Extracted records Block Start
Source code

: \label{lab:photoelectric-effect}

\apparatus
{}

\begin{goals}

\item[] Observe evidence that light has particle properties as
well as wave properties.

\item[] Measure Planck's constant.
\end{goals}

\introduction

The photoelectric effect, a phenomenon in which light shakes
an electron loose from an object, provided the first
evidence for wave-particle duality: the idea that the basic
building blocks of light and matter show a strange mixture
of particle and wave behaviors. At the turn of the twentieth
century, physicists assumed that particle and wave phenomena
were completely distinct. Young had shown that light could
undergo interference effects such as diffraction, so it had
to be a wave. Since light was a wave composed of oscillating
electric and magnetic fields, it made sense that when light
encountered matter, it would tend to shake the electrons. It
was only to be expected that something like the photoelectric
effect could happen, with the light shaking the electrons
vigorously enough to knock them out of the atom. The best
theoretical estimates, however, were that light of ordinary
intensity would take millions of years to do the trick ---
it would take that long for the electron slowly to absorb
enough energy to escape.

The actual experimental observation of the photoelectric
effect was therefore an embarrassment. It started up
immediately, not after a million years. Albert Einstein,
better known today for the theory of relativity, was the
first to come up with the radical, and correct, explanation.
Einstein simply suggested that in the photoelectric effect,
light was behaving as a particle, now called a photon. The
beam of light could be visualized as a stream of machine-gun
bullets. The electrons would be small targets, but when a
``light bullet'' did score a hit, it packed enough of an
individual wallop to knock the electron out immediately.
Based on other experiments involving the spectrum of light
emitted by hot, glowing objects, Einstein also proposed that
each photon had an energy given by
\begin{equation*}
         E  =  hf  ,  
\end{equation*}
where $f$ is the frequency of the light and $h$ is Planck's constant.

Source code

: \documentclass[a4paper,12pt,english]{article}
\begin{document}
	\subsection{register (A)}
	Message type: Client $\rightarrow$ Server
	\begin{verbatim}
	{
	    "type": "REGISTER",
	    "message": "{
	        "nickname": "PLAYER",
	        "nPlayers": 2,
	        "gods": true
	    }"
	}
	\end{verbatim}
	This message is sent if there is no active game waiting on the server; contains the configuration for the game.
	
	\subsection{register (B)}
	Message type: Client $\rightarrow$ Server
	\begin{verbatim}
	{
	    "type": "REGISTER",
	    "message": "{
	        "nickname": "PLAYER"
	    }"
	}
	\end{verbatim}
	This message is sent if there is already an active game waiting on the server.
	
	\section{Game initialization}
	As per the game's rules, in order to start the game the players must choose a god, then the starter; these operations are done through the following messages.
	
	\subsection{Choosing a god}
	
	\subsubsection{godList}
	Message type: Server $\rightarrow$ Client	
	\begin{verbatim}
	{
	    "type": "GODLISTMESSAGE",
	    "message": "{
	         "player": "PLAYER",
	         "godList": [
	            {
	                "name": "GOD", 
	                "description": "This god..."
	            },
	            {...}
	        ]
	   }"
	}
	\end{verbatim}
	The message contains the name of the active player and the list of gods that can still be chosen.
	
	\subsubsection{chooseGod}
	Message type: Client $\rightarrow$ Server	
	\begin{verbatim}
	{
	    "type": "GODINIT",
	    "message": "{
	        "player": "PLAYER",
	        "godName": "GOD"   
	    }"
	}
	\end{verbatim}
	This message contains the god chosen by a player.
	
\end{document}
Extracted records Block End
* _Your goal_
Look through the entries above and say how many lines hold the word "item", giving the number alone.

* _Written solution_
2